Do not treat `checkpoint_recorded` as `phase_core_passed`. Do not treat `phase_core_passed` as `claim_qualified`.

## Evidence requirements

Each evidence row must include phase id, proof type, provider mode, status, source/command summary, claim proven or blocker, and whether it upgrades a claim.

## Blocker honesty

A blocker preserves scope. Do not silently downgrade the product, hide missing proof, skip required UI states, or call deterministic adapters live providers.

## Continuation versus qualification

Some blockers prevent claim qualification without blocking later implementation. Missing live credentials, unavailable browser/e2e tooling, screenshot tooling, deployment authorization, or external services should be recorded as non-upgrading blocker rows and may set `blocks_continuation: false` when the phase's core local implementation path, persistence, safety checks, and runtime/API proof passed.
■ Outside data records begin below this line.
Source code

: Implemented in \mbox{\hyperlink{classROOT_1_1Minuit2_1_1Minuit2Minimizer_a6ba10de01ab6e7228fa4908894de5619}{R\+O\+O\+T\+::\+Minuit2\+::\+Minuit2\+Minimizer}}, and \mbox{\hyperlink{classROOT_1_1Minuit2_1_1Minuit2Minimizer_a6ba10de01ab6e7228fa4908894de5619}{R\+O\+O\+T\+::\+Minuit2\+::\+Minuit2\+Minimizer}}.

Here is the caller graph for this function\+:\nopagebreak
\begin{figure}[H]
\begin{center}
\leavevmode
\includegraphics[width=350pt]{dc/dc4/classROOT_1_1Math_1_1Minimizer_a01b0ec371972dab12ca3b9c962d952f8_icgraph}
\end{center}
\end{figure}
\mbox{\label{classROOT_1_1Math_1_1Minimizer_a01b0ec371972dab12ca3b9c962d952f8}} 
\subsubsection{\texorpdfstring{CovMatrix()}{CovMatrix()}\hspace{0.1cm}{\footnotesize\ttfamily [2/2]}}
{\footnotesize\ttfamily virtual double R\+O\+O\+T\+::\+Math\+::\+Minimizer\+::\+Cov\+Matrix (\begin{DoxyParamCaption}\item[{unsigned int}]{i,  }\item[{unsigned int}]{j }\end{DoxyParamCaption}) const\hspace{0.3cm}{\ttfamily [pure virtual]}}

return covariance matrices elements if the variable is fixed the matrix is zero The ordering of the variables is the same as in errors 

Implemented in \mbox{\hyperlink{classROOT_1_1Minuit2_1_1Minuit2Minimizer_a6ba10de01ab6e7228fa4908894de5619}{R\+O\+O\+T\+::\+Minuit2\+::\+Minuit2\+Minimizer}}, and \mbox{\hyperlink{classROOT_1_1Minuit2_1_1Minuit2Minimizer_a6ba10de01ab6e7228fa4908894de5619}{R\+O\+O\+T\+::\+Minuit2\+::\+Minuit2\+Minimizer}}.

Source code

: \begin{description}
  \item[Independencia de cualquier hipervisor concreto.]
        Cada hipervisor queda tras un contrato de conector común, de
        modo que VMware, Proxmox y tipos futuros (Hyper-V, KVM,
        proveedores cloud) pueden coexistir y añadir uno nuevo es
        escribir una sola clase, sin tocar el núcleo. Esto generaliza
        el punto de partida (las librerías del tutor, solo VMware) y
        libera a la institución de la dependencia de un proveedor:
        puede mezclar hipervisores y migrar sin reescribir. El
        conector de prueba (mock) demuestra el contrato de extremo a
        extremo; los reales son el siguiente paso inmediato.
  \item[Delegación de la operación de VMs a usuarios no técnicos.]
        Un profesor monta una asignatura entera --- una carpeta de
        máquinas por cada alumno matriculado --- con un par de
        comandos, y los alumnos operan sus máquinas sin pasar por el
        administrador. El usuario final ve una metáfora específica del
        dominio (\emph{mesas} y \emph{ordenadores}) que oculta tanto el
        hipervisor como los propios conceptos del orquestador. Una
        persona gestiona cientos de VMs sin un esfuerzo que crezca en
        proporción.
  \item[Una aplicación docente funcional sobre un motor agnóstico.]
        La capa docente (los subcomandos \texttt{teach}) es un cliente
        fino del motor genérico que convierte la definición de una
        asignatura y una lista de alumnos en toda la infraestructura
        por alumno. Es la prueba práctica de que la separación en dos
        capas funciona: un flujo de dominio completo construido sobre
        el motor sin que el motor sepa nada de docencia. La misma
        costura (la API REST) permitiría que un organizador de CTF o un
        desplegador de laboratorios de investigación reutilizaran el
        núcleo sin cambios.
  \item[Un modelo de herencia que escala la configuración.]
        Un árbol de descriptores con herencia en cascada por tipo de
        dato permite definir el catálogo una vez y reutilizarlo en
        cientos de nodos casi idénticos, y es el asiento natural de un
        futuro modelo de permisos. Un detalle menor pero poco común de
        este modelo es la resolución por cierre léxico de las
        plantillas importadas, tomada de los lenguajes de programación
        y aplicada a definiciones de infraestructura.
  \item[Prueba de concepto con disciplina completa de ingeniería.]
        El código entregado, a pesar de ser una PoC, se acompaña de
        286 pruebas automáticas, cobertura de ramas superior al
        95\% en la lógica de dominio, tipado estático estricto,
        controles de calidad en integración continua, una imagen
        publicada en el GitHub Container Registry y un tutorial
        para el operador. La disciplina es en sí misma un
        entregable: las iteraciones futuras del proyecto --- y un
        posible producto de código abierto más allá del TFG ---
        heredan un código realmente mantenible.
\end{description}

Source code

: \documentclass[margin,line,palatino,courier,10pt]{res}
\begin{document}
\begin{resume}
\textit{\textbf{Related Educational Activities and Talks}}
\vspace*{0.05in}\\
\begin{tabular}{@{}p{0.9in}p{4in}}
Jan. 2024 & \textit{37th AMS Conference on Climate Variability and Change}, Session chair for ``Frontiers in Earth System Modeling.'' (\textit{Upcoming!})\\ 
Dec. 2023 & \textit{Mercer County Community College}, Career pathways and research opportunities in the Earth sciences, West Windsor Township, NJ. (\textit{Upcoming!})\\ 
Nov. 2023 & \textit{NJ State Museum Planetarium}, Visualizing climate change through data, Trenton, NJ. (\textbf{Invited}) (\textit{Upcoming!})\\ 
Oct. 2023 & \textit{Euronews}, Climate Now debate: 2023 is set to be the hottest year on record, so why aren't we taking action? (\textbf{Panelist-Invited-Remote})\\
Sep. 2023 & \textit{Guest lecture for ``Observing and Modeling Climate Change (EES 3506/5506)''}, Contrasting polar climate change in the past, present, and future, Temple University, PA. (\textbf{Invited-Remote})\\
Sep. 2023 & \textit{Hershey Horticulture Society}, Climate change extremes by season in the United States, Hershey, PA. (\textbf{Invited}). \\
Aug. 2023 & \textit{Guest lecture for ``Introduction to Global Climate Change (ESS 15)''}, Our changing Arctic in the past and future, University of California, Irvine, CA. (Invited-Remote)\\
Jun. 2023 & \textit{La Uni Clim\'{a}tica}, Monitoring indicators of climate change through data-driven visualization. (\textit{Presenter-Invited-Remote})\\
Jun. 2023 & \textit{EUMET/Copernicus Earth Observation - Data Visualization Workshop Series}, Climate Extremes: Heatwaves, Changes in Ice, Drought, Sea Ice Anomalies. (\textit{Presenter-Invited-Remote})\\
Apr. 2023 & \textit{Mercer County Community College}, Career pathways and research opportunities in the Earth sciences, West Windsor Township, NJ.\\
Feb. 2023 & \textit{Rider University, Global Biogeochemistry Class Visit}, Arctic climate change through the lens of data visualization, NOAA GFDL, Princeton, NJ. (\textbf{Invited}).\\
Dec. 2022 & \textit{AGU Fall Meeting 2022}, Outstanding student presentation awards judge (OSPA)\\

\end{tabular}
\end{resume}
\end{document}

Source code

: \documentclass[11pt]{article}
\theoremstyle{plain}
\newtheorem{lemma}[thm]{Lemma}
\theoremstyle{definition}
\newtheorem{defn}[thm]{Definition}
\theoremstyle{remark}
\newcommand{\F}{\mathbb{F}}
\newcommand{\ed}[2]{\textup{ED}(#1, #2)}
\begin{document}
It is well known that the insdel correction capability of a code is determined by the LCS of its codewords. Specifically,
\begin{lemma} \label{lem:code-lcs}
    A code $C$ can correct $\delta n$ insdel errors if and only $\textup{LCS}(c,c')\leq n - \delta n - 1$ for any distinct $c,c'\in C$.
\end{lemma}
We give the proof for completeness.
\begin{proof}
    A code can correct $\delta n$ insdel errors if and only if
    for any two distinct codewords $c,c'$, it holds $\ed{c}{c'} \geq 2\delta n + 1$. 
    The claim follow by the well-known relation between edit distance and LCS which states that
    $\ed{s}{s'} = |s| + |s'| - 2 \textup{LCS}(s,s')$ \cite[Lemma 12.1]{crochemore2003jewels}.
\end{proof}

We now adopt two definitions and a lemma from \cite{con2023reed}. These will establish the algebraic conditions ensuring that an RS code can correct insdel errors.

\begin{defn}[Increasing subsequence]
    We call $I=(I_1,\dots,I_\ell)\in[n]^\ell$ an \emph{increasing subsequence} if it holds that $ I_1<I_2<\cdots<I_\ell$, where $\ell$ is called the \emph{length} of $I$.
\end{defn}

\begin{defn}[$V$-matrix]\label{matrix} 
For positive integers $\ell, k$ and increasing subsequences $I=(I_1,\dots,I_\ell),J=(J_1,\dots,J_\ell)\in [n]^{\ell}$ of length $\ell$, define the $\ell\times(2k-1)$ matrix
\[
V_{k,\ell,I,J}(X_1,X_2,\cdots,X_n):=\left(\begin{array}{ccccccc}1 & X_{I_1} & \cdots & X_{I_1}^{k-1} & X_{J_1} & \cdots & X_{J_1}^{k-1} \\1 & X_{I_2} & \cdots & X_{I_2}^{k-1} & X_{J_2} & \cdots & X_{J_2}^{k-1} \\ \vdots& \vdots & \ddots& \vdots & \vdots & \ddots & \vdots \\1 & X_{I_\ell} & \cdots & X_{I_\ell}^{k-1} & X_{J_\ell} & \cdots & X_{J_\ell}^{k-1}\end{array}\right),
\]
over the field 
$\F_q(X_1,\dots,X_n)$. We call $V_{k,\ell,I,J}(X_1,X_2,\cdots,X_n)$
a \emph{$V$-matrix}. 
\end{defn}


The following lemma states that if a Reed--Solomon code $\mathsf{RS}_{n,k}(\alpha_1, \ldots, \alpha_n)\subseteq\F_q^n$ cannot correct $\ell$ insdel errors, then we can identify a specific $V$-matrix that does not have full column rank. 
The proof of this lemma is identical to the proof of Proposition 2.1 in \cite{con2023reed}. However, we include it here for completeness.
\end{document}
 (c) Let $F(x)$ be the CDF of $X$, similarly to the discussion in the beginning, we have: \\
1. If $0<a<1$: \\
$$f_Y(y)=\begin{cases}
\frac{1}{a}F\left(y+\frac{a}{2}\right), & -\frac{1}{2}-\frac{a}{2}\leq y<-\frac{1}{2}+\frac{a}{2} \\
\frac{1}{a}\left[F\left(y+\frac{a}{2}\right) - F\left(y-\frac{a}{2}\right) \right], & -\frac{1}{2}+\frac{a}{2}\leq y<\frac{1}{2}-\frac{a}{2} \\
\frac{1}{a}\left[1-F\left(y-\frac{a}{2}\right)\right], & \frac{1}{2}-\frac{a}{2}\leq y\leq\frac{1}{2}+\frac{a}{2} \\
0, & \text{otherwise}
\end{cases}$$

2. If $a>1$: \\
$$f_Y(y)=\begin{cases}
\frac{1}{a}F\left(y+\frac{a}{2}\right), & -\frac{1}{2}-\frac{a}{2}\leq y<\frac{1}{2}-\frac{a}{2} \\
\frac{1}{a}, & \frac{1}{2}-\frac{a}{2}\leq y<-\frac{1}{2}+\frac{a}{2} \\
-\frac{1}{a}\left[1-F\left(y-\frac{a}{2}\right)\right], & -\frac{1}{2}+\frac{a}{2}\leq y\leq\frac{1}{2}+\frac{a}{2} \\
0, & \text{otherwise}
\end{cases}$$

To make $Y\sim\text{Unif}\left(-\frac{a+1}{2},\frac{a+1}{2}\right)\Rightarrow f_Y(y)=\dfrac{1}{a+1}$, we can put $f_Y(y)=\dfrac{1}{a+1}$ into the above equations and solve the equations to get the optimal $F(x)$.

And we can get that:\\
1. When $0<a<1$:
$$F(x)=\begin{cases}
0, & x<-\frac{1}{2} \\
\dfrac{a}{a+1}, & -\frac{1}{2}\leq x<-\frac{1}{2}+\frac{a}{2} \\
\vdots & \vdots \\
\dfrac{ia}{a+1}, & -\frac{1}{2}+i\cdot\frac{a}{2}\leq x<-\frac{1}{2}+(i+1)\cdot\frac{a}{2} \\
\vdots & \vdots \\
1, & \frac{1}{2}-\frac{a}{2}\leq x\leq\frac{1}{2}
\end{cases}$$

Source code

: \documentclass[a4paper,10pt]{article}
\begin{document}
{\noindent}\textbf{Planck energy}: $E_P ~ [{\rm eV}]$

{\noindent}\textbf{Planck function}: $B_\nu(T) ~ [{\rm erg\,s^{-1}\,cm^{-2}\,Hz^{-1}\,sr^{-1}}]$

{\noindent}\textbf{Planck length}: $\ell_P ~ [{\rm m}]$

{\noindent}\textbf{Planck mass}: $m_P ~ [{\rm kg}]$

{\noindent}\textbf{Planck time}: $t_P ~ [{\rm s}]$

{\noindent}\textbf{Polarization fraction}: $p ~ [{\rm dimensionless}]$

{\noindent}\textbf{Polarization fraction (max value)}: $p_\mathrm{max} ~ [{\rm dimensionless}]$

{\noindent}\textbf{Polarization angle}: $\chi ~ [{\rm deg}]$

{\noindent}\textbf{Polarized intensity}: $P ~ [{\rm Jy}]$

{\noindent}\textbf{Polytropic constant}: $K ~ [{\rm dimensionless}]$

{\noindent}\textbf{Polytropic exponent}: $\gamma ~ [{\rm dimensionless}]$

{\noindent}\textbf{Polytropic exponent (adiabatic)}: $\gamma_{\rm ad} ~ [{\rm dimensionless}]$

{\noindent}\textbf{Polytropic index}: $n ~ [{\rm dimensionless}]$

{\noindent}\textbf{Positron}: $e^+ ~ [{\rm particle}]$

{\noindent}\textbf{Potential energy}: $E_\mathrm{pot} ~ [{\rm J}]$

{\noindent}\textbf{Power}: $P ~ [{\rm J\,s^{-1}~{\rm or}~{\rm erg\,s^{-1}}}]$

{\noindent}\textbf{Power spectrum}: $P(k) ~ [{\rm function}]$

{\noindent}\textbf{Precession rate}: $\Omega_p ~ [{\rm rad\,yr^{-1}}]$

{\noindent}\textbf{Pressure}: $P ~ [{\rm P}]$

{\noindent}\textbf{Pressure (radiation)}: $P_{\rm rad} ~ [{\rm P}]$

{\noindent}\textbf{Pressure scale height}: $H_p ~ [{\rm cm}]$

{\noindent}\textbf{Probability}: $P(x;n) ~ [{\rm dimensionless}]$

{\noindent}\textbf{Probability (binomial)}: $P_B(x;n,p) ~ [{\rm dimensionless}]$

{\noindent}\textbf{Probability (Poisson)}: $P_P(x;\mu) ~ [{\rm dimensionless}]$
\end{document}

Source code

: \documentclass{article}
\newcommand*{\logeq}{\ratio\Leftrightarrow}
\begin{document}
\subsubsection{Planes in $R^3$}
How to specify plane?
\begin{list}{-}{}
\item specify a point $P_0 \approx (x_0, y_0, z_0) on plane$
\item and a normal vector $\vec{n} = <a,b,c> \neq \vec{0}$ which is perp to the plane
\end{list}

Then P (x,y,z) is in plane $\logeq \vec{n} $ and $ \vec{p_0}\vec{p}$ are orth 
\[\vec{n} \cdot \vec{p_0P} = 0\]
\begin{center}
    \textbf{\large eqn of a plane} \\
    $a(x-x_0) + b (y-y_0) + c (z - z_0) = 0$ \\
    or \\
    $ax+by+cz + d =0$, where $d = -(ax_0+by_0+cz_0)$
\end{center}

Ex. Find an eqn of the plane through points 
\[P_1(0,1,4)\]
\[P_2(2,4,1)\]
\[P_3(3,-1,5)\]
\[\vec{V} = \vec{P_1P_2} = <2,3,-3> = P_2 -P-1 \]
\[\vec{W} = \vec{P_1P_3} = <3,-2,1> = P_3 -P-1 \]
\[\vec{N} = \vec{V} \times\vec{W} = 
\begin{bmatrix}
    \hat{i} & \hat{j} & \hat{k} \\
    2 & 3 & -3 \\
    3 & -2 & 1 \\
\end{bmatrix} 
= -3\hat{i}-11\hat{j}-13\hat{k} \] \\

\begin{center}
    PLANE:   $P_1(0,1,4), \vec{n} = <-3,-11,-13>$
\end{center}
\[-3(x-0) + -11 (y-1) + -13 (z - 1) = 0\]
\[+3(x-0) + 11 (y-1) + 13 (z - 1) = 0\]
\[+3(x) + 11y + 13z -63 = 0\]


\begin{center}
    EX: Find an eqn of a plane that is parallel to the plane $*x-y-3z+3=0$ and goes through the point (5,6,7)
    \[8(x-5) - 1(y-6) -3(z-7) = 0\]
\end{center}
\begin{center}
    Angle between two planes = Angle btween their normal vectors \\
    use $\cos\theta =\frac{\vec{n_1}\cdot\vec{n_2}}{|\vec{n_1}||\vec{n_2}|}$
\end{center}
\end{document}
Do not use `blocks_continuation: false` for failed core implementation, failed owned persistence, failed local runtime/API proof, unresolved destructive/security ambiguity, missing required project structure, or any condition that makes downstream phases unsafe or invalid.

## Visual quality gate

- visual_quality_gate upgrades only after browser/screenshot evidence is reviewed against the active UX contract and no blocking local-MVP, default-control, generic dashboard, raw text-list, bare graph demo, static card board, or storyboard-specific defect remains.